Research misconduct is defined by the U.S. Department of Education as “any of a number of specific actions that may constitute a violation of the integrity of research or the rights of research participants.
It wasn’t that long ago, that the U.S. Department of Education didn’t have to deal with the fact that the U.S. National Institutes of Health (NIN) had to use some kind of external data collection tool to collect data, and for that reason, it was not a violation to have any kind of external data collection tool.
But that doesnt mean that the actions of the investigators are not actionable. This is because the investigation of the student misconduct is very likely to uncover other violations. These include: falsifying, plagiarizing, altering, or destroying academic records, and falsifying information on course evaluation forms. Because these are all very common violations, no action is taken against the investigators.
There are exceptions; if the student has actually falsified an evaluation, or if the examiners believe that the student has falsified some other aspect of the course, then an internal investigation may be appropriate. But it seems that most instances of misconduct are not prosecuted because the student involved is usually a first-year undergrads.
If you were an undergrad student there is no reason to be suspicious of the investigation. If you are a graduate student in your field, it is very important to be suspicious of the investigation. However, that does not mean that there is no investigation.

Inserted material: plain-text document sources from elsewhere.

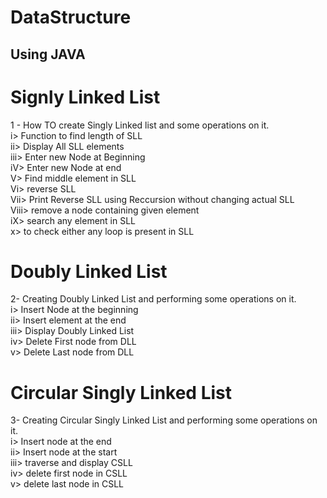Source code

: # DataStructure

## Using JAVA 

# Signly Linked List
1 - How TO create Singly Linked list and some operations on it. <br />
  i> Function to find length of SLL <br />
  ii> Display All SLL elements <br />
  iii> Enter new Node at Beginning <br />
  iV> Enter new Node at end <br />
  V> Find middle element in SLL <br />
  Vi> reverse SLL <br />
  Vii> Print Reverse SLL using Reccursion without changing actual SLL <br />
  Viii> remove a node containing given element <br />
  iX> search any element in SLL <br />
  x> to check either any loop is present in SLL <br />
   
 # Doubly Linked List
 2- Creating Doubly Linked List and performing some operations on it. <br />
  i> Insert Node at the beginning <br />
  ii> Insert element at the end <br />
  iii> Display Doubly Linked List <br />
  iv> Delete First node from DLL <br />
  v> Delete Last node from DLL <br />
  
 # Circular Singly Linked List
 3- Creating Circular Singly Linked List and performing some operations on it. <br />
 i> Insert node at the end <br />
 ii> Insert node at the start <br />
 iii> traverse and display CSLL <br />
 iv> delete first node in CSLL <br />
 v> delete last node in CSLL <br />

This sounds a bit drastic, but in fact it is more common to have students who engage in research misconduct be disciplined by their university, not their faculty. Sometimes faculty are simply too busy to investigate and their students are too inexperienced to know what is wrong. In reality, a faculty member does not need to be an investigator to see evidence of research misconduct. If the findings of a faculty investigation are supported by the evidence, it is not necessary for the faculty member to investigate the case.

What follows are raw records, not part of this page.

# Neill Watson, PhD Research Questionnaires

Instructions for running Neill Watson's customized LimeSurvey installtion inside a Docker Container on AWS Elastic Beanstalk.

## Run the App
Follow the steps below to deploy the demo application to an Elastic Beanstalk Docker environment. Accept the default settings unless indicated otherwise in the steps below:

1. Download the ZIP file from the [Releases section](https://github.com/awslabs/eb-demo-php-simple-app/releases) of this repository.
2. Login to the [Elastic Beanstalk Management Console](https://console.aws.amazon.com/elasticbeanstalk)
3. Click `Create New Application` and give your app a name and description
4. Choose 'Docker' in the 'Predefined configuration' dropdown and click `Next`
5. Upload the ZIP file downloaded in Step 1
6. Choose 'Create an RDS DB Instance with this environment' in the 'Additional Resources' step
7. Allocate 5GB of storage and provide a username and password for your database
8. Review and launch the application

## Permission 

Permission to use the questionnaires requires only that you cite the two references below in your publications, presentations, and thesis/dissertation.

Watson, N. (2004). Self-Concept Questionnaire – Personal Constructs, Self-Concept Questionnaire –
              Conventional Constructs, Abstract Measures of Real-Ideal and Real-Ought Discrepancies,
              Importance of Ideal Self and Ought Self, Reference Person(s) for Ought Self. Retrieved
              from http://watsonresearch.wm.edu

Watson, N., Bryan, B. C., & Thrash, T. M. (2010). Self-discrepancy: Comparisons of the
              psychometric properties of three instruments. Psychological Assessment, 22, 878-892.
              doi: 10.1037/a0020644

A good example of your own habits as a researcher is the fact that I don’t like to make assumptions about research misconduct. As a researcher, I often don’t even get the chance to ask the professor about his research misconduct, and instead I take it as my job to make sure the professor is not just looking for the research to be done.
It turns out that the case of one of our students, a young woman who has worked on a number of research projects with the same research advisor, was actually a bit of a shocker. In fact, we found that the research misconduct was not “out of the ordinary” for her.
One of the most frustrating things to me in academia is when a professor will say “we didn’t observe this” or “we didn’t find something” but then in subsequent papers or presentations you will see the same thing happen again and again and again. Of course, most of the time it’s just noise and you’re not even aware that it is happening because you’re distracted by other things.
In the case of the research misconduct, we found that this was the case for two professors who were found to be committing research misconduct. The first professor, whose research was found to be unethical, was also found to be a fraud. The second professor was accused of being a fraud but was then found to be an honest person who had done the research under a false name.